▶ _What is being asked_
Copy all lines below containing "linewidth".

▶ _Records shown_
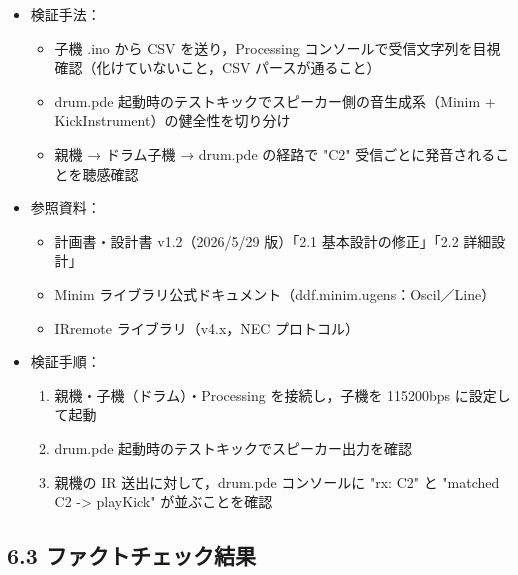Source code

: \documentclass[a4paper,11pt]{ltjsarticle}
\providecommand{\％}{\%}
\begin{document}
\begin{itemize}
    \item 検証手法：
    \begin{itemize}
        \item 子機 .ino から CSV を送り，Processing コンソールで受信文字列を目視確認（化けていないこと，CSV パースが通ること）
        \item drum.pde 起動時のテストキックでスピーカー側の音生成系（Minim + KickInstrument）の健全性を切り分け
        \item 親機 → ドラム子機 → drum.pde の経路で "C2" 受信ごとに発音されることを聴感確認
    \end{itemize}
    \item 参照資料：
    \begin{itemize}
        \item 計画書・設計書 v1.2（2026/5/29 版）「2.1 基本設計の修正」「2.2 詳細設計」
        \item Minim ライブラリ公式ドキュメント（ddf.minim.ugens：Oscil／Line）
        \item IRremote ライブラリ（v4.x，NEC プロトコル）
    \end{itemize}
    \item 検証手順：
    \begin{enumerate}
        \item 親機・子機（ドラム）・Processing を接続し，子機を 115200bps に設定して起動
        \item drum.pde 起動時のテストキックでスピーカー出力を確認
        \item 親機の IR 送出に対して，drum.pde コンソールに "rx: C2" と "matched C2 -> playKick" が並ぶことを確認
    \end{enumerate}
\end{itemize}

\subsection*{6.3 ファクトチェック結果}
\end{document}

---

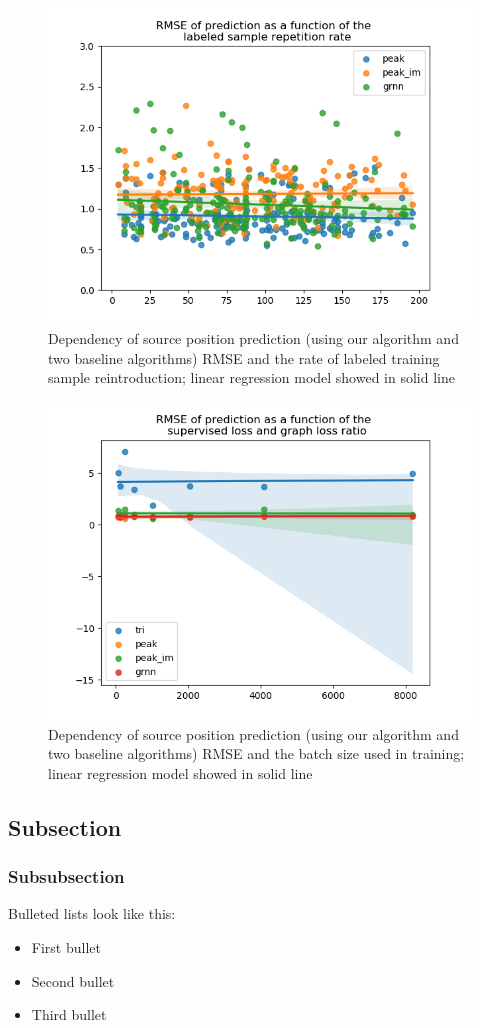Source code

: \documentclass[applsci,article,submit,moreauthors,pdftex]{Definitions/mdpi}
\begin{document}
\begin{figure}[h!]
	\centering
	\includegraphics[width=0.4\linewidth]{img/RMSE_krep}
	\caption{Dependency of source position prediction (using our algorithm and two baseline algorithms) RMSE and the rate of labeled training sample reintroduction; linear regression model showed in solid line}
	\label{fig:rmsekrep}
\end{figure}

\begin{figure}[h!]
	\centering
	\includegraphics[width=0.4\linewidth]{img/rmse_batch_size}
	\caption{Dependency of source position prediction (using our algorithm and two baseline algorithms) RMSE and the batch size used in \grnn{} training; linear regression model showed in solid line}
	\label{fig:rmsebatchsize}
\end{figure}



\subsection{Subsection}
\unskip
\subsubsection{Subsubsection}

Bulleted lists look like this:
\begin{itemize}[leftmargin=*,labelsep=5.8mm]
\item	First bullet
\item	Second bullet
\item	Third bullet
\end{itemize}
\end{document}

▶ _Response below_
	\includegraphics[width=0.4\linewidth]{img/RMSE_krep}
	\includegraphics[width=0.4\linewidth]{img/rmse_batch_size}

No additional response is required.